CBS: bijna 90 procent van de Nederlanders is gelukkigVolgens het Centraal Bureau voor de Statistiek (CBS) hebben in 2018 negen op de tien volwassenen aangegeven dat ze tevreden zijn met hun eigen leven. Over de stand van Nederland lopen de meningen meer uiteen: zes op de tien is optimistisch over de stand van het land, de rest is pessimistisch of zeer pessimistisch. Daarbij horen relatief veel ouderen en laagopgeleiden, terwijl jongeren het meest positief zijn. Ook bleek vorige week dat Nederland op de vijfde plaats staat op de wereldwijde ‘geluksranglijst’ World Happiness Report van de Verenigde Naties. De Scandinavische landen Finland, Denemarken, Noorwegen en IJsland staan boven Nederland.

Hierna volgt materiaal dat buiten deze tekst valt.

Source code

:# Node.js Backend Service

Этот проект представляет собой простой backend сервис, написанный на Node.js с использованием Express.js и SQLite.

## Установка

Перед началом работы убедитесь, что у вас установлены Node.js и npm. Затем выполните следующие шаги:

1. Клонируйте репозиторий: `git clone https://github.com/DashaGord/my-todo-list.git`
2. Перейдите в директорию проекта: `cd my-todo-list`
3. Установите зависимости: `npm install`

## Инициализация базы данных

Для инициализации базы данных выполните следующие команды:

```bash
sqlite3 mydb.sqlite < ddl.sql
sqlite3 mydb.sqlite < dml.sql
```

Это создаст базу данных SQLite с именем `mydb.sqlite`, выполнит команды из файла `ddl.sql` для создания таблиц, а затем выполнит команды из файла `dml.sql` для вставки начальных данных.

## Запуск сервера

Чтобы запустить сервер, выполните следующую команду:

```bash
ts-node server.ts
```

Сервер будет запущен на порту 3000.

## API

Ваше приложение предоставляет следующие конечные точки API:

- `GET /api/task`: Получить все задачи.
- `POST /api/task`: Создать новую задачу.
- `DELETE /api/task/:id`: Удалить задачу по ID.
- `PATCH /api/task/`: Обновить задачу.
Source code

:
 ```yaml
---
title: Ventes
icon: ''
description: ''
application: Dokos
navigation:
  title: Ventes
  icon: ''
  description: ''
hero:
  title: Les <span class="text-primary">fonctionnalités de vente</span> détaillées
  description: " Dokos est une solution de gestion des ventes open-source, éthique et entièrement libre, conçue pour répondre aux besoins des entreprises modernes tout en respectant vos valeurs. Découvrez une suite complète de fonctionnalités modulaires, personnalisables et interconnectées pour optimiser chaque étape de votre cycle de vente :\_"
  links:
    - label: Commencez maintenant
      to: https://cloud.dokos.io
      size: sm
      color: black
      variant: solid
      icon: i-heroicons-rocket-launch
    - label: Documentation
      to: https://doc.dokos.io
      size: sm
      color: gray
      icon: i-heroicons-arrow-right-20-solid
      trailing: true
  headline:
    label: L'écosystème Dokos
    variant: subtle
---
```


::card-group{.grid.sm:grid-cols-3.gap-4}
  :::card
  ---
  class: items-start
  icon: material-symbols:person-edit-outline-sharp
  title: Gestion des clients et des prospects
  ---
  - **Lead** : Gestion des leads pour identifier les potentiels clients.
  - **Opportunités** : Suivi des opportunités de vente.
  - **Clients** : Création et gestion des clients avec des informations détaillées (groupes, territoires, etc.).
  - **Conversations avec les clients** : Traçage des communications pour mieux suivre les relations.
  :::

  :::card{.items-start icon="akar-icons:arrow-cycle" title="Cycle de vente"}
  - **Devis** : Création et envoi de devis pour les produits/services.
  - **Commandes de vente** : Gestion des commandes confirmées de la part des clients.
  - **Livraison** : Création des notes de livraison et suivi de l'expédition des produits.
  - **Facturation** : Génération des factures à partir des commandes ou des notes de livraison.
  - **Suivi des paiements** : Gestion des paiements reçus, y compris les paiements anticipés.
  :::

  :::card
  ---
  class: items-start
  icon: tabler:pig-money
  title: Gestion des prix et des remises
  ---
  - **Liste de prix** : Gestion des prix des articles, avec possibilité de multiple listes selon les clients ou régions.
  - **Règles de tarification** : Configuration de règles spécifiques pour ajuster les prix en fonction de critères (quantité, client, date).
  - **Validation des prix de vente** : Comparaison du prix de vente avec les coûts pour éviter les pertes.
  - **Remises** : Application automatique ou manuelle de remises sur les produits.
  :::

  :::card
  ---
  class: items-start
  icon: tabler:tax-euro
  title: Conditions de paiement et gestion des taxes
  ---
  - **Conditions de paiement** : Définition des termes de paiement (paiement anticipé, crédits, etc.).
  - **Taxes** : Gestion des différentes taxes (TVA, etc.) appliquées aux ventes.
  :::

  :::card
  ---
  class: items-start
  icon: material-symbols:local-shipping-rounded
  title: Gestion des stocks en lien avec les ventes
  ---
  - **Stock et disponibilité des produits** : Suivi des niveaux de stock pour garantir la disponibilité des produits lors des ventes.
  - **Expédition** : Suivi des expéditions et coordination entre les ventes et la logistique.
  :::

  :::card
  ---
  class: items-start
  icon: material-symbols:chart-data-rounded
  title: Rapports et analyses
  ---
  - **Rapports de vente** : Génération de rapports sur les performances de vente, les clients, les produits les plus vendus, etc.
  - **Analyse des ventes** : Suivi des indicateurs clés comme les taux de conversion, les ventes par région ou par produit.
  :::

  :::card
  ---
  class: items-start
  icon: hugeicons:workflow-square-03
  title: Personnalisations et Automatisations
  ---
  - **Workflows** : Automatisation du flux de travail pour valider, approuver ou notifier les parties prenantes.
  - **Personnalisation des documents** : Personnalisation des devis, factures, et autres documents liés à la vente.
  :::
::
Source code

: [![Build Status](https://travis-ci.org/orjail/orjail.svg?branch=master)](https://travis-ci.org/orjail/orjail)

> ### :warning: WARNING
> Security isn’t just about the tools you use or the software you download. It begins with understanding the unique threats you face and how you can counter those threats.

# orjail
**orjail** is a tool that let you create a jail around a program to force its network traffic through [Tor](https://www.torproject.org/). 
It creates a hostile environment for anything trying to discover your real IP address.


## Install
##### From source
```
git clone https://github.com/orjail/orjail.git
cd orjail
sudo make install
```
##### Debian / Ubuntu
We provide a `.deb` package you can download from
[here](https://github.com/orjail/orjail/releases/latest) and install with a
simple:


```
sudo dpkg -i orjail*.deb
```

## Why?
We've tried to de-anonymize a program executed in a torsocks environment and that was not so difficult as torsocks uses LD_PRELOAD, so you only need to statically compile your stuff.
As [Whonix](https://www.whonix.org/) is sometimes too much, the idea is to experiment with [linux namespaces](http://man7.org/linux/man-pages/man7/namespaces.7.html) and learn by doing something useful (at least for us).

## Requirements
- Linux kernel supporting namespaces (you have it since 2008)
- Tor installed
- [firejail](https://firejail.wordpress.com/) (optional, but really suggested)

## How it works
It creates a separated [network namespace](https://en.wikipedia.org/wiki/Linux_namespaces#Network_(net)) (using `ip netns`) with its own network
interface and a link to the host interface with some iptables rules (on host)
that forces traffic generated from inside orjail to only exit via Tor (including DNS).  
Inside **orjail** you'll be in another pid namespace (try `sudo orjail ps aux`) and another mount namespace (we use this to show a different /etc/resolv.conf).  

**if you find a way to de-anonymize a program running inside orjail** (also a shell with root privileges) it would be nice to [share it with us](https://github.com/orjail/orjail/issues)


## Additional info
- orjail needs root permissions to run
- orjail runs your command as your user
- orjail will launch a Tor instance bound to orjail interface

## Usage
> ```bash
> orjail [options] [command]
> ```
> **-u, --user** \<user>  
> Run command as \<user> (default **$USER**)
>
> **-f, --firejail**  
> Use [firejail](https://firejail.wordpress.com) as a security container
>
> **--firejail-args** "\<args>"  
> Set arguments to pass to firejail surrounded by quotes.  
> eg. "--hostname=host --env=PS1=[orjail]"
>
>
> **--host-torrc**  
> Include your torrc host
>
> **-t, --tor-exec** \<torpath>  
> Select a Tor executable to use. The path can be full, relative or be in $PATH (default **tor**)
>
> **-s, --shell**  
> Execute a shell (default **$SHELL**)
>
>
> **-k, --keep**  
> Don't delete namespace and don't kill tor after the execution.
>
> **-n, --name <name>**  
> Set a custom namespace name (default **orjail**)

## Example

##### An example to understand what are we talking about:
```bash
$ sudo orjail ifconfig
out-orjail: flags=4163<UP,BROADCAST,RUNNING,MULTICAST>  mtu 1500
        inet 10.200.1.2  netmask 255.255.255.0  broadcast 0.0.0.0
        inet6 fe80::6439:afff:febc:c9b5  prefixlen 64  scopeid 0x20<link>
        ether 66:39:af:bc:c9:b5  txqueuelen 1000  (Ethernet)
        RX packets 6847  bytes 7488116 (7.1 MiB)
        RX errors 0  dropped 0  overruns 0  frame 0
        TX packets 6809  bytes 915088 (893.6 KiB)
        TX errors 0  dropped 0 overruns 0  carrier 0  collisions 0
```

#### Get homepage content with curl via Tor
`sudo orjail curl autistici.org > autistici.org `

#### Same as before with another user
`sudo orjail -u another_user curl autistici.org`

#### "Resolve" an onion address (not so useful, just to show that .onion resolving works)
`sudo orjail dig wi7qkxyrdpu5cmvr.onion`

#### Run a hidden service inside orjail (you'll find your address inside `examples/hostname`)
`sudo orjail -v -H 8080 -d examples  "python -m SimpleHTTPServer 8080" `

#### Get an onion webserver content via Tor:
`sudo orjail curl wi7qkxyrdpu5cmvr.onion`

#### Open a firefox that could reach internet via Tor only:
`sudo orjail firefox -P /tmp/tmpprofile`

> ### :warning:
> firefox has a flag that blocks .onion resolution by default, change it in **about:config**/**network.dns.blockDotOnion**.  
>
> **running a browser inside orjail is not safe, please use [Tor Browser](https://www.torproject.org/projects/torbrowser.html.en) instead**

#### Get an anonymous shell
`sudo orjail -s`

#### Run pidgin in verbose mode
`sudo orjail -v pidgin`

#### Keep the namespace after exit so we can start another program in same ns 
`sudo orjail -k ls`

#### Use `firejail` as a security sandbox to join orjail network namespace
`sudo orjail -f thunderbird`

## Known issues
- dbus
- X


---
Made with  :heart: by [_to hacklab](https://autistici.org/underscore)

De tegenstellingen die volgens ondervraagden voor de meeste polarisatie zorgen, zijn standpunten over de multiculturele samenleving, migranten, vluchtelingen, Zwarte Piet of het klimaat. Veel ondervraagden vinden dat media zorgen voor verdeeldheid: liefst 70 procent legt de schuld daarvoor bij internet en sociale media, en 50 procent houdt traditionele media als radio, kranten en televisie daarvoor verantwoordelijk.

Het SCP benadrukt dat bevolkingsenquêtes geen aanleiding geven om te spreken van groter wordende meningsverschillen en verharding: ‘Er is over de hele linie geen sprake van afnemende overeenstemming in de publieke opinie.’ De stelling ‘Er zijn mensen die ik ben gaan haten om de standpunten die zij innemen’ werd in 2018 iets vaker onderschreven (16 procent) dan in 2012 (13 procent), maar minder vaak dan in 1970 (19 procent).